* **Task prompt**: Look below for the line containing "4.22476 -6.38678 -7.0699"; from there through the line containing "4.73947 -7.30357 -7.1807", both lines included, please set down each line exactly and nothing else.

* **Supplied records**:
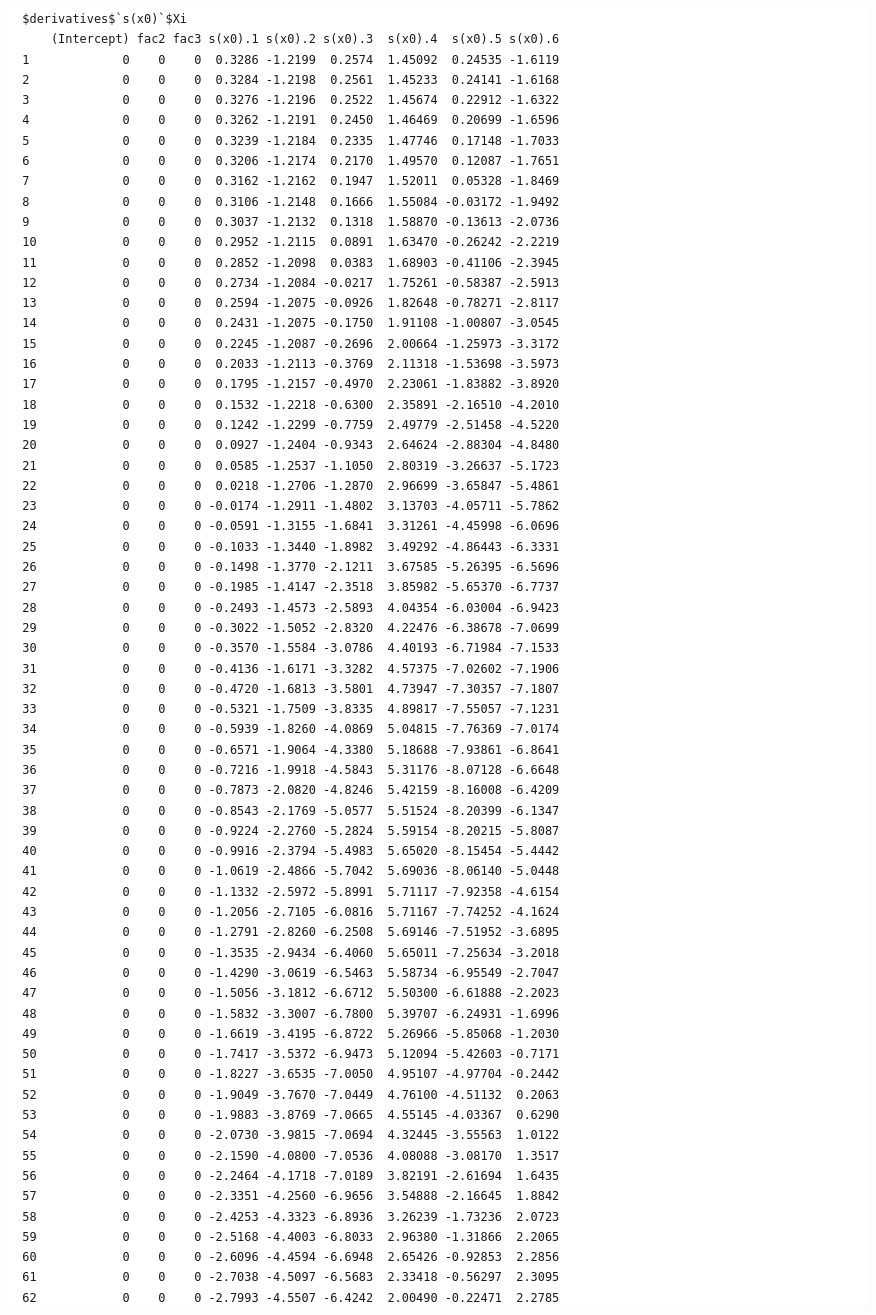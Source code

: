       $derivatives$`s(x0)`$Xi
          (Intercept) fac2 fac3 s(x0).1 s(x0).2 s(x0).3  s(x0).4  s(x0).5 s(x0).6
      1             0    0    0  0.3286 -1.2199  0.2574  1.45092  0.24535 -1.6119
      2             0    0    0  0.3284 -1.2198  0.2561  1.45233  0.24141 -1.6168
      3             0    0    0  0.3276 -1.2196  0.2522  1.45674  0.22912 -1.6322
      4             0    0    0  0.3262 -1.2191  0.2450  1.46469  0.20699 -1.6596
      5             0    0    0  0.3239 -1.2184  0.2335  1.47746  0.17148 -1.7033
      6             0    0    0  0.3206 -1.2174  0.2170  1.49570  0.12087 -1.7651
      7             0    0    0  0.3162 -1.2162  0.1947  1.52011  0.05328 -1.8469
      8             0    0    0  0.3106 -1.2148  0.1666  1.55084 -0.03172 -1.9492
      9             0    0    0  0.3037 -1.2132  0.1318  1.58870 -0.13613 -2.0736
      10            0    0    0  0.2952 -1.2115  0.0891  1.63470 -0.26242 -2.2219
      11            0    0    0  0.2852 -1.2098  0.0383  1.68903 -0.41106 -2.3945
      12            0    0    0  0.2734 -1.2084 -0.0217  1.75261 -0.58387 -2.5913
      13            0    0    0  0.2594 -1.2075 -0.0926  1.82648 -0.78271 -2.8117
      14            0    0    0  0.2431 -1.2075 -0.1750  1.91108 -1.00807 -3.0545
      15            0    0    0  0.2245 -1.2087 -0.2696  2.00664 -1.25973 -3.3172
      16            0    0    0  0.2033 -1.2113 -0.3769  2.11318 -1.53698 -3.5973
      17            0    0    0  0.1795 -1.2157 -0.4970  2.23061 -1.83882 -3.8920
      18            0    0    0  0.1532 -1.2218 -0.6300  2.35891 -2.16510 -4.2010
      19            0    0    0  0.1242 -1.2299 -0.7759  2.49779 -2.51458 -4.5220
      20            0    0    0  0.0927 -1.2404 -0.9343  2.64624 -2.88304 -4.8480
      21            0    0    0  0.0585 -1.2537 -1.1050  2.80319 -3.26637 -5.1723
      22            0    0    0  0.0218 -1.2706 -1.2870  2.96699 -3.65847 -5.4861
      23            0    0    0 -0.0174 -1.2911 -1.4802  3.13703 -4.05711 -5.7862
      24            0    0    0 -0.0591 -1.3155 -1.6841  3.31261 -4.45998 -6.0696
      25            0    0    0 -0.1033 -1.3440 -1.8982  3.49292 -4.86443 -6.3331
      26            0    0    0 -0.1498 -1.3770 -2.1211  3.67585 -5.26395 -6.5696
      27            0    0    0 -0.1985 -1.4147 -2.3518  3.85982 -5.65370 -6.7737
      28            0    0    0 -0.2493 -1.4573 -2.5893  4.04354 -6.03004 -6.9423
      29            0    0    0 -0.3022 -1.5052 -2.8320  4.22476 -6.38678 -7.0699
      30            0    0    0 -0.3570 -1.5584 -3.0786  4.40193 -6.71984 -7.1533
      31            0    0    0 -0.4136 -1.6171 -3.3282  4.57375 -7.02602 -7.1906
      32            0    0    0 -0.4720 -1.6813 -3.5801  4.73947 -7.30357 -7.1807
      33            0    0    0 -0.5321 -1.7509 -3.8335  4.89817 -7.55057 -7.1231
      34            0    0    0 -0.5939 -1.8260 -4.0869  5.04815 -7.76369 -7.0174
      35            0    0    0 -0.6571 -1.9064 -4.3380  5.18688 -7.93861 -6.8641
      36            0    0    0 -0.7216 -1.9918 -4.5843  5.31176 -8.07128 -6.6648
      37            0    0    0 -0.7873 -2.0820 -4.8246  5.42159 -8.16008 -6.4209
      38            0    0    0 -0.8543 -2.1769 -5.0577  5.51524 -8.20399 -6.1347
      39            0    0    0 -0.9224 -2.2760 -5.2824  5.59154 -8.20215 -5.8087
      40            0    0    0 -0.9916 -2.3794 -5.4983  5.65020 -8.15454 -5.4442
      41            0    0    0 -1.0619 -2.4866 -5.7042  5.69036 -8.06140 -5.0448
      42            0    0    0 -1.1332 -2.5972 -5.8991  5.71117 -7.92358 -4.6154
      43            0    0    0 -1.2056 -2.7105 -6.0816  5.71167 -7.74252 -4.1624
      44            0    0    0 -1.2791 -2.8260 -6.2508  5.69146 -7.51952 -3.6895
      45            0    0    0 -1.3535 -2.9434 -6.4060  5.65011 -7.25634 -3.2018
      46            0    0    0 -1.4290 -3.0619 -6.5463  5.58734 -6.95549 -2.7047
      47            0    0    0 -1.5056 -3.1812 -6.6712  5.50300 -6.61888 -2.2023
      48            0    0    0 -1.5832 -3.3007 -6.7800  5.39707 -6.24931 -1.6996
      49            0    0    0 -1.6619 -3.4195 -6.8722  5.26966 -5.85068 -1.2030
      50            0    0    0 -1.7417 -3.5372 -6.9473  5.12094 -5.42603 -0.7171
      51            0    0    0 -1.8227 -3.6535 -7.0050  4.95107 -4.97704 -0.2442
      52            0    0    0 -1.9049 -3.7670 -7.0449  4.76100 -4.51132  0.2063
      53            0    0    0 -1.9883 -3.8769 -7.0665  4.55145 -4.03367  0.6290
      54            0    0    0 -2.0730 -3.9815 -7.0694  4.32445 -3.55563  1.0122
      55            0    0    0 -2.1590 -4.0800 -7.0536  4.08088 -3.08170  1.3517
      56            0    0    0 -2.2464 -4.1718 -7.0189  3.82191 -2.61694  1.6435
      57            0    0    0 -2.3351 -4.2560 -6.9656  3.54888 -2.16645  1.8842
      58            0    0    0 -2.4253 -4.3323 -6.8936  3.26239 -1.73236  2.0723
      59            0    0    0 -2.5168 -4.4003 -6.8033  2.96380 -1.31866  2.2065
      60            0    0    0 -2.6096 -4.4594 -6.6948  2.65426 -0.92853  2.2856
      61            0    0    0 -2.7038 -4.5097 -6.5683  2.33418 -0.56297  2.3095
      62            0    0    0 -2.7993 -4.5507 -6.4242  2.00490 -0.22471  2.2785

* **Solution**:
      29            0    0    0 -0.3022 -1.5052 -2.8320  4.22476 -6.38678 -7.0699
      30            0    0    0 -0.3570 -1.5584 -3.0786  4.40193 -6.71984 -7.1533
      31            0    0    0 -0.4136 -1.6171 -3.3282  4.57375 -7.02602 -7.1906
      32            0    0    0 -0.4720 -1.6813 -3.5801  4.73947 -7.30357 -7.1807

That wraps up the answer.